# Low Budget Aviary



## JaxRacingLofts (Apr 11, 2010)

I made a simple Aviary 4'x4'x5' under my sheds awning. Really did'nt cost much to make and thought I would share the pics for anyone needing a simple Pigeon Aviary. Just an overview the base width is 4'x4' and it is 5' tall. The door faces the east left side faces south. The westside is shielded and is also where the perches are. The perches are made from fence panels that are 5 1/2" wide by 6' long and I bought them for like $1.39 a piece at Homedepot. The budget feeder works great...minimizes waste and was $2.00 at Wallyworld (Walmart) and the grit container and the waterer are reused planter peanut containers with a 2 5/8" hole opening. 



.







&









I have deatils listed on my homepage www.jaxracinglofts.com but for a shady Aviary on the cheap the birds seem to like it


----------



## rackerman (Jul 29, 2009)

looks great, nice job.


----------



## JaxRacingLofts (Apr 11, 2010)

*Thank you*



rackerman said:


> looks great, nice job.


Its not much but if someone is starting out and needs a simple Aviary with good ventilation, without drafts being shielded on the north and west side something along these lines could fit the bill. The birds seem really relaxed in it.


----------



## c.hert (Jan 15, 2010)

jAxTecH: Thats a very nice and secure loft for your pigeons as well as healthy and you did a real good job. Thanks for sharing....c.hert


----------



## Black Eagle (May 22, 2009)

where did you buy your hardware cloth at. stores i call dont seem to have the .5" by 1"


----------



## JaxRacingLofts (Apr 11, 2010)

Black Eagle said:


> where did you buy your hardware cloth at. stores i call dont seem to have the .5" by 1"
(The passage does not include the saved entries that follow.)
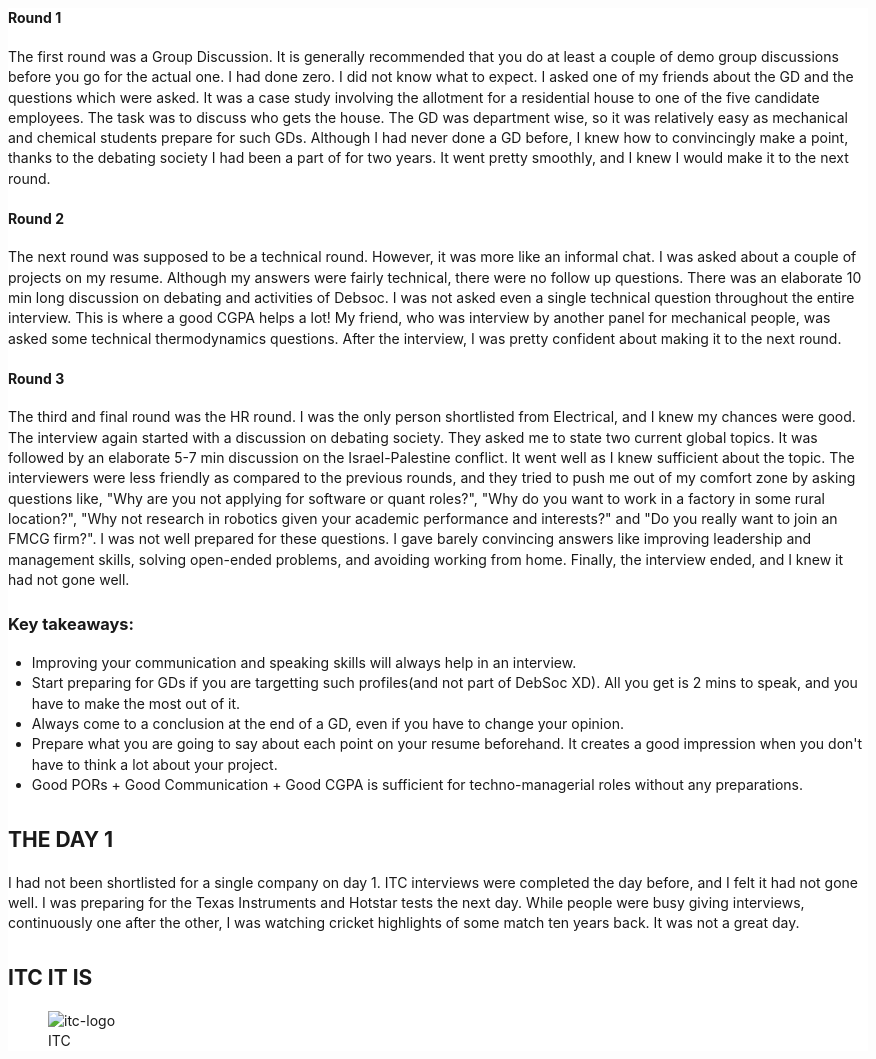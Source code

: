 #### Round 1
The first round was a Group Discussion. It is generally recommended that you do at least a couple of demo group discussions before you go for the actual one. I had done zero. I did not know what to expect. I asked one of my friends about the GD and the questions which were asked. It was a case study involving the allotment for a residential house to one of the five candidate employees. The task was to discuss who gets the house. The GD was department wise, so it was relatively easy as mechanical and chemical students prepare for such GDs. Although I had never done a GD before, I knew how to convincingly make a point, thanks to the debating society I had been a part of for two years. It went pretty smoothly, and I knew I would make it to the next round.

#### Round 2
The next round was supposed to be a technical round. However, it was more like an informal chat. I was asked about a couple of projects on my resume. Although my answers were fairly technical, there were no follow up questions. There was an elaborate 10 min long discussion on debating and activities of Debsoc. I was not asked even a single technical question throughout the entire interview. This is where a good CGPA helps a lot! My friend, who was interview by another panel for mechanical people, was asked some technical thermodynamics questions. After the interview, I was pretty confident about making it to the next round.

#### Round 3

The third and final round was the HR round. I was the only person shortlisted from Electrical, and I knew my chances were good. The interview again started with a discussion on debating society. They asked me to state two current global topics. It was followed by an elaborate 5-7 min discussion on the Israel-Palestine conflict. It went well as I knew sufficient about the topic. The interviewers were less friendly as compared to the previous rounds, and they tried to push me out of my comfort zone by asking questions like, "Why are you not applying for software or quant roles?", "Why do you want to work in a factory in some rural location?", "Why not research in robotics given your academic performance and interests?" and "Do you really want to join an FMCG firm?". I was not well prepared for these questions. I gave barely convincing answers like improving leadership and management skills, solving open-ended problems, and avoiding working from home. Finally, the interview ended, and I knew it had not gone well.

### Key takeaways:
- Improving your communication and speaking skills will always help in an interview. 
- Start preparing for GDs if you are targetting such profiles(and not part of DebSoc XD). All you get is 2 mins to speak, and you have to make the most out of it. 
- Always come to a conclusion at the end of a GD, even if you have to change your opinion. 
- Prepare what you are going to say about each point on your resume beforehand. It creates a good impression when you don't have to think a lot about your project.
- Good PORs + Good Communication + Good CGPA is sufficient for techno-managerial roles without any preparations.

## THE DAY 1 
I had not been shortlisted for a single company on day 1. ITC interviews were completed the day before, and I felt it had not gone well. I was preparing for the Texas Instruments and Hotstar tests the next day. While people were busy giving interviews, continuously one after the other, I was watching cricket highlights of some match ten years back. It was not a great day.

## ITC IT IS
<figure class="float-right" style="width: 200px">
	<img src="/media/itc.png" alt="itc-logo">
	<figcaption>ITC</figcaption>
</figure>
Actually it was given to me by a club member he had it in his garage and I asked if he was going to use it and he said no so he gave it to me. Anyway for 1/2 x 1 I belive Tractor Supply sells it. You could also try Ace Hardware and if neither of those places sell it you may have to buy it online and the shipping is crazy high so you could ask your local feedstore to order it for you to save some $$$


----------



## Jay3 (May 4, 2008)

Actually, some places that sell hardware and grains and things sell hardware cloth. I have bought it at True Value, by the roll, and if they don't have what I want they will order it. That way you can get it in different gauges. Go for the heavier one. If you get the 1/2 inch, it'll keep the rodents out of it.


----------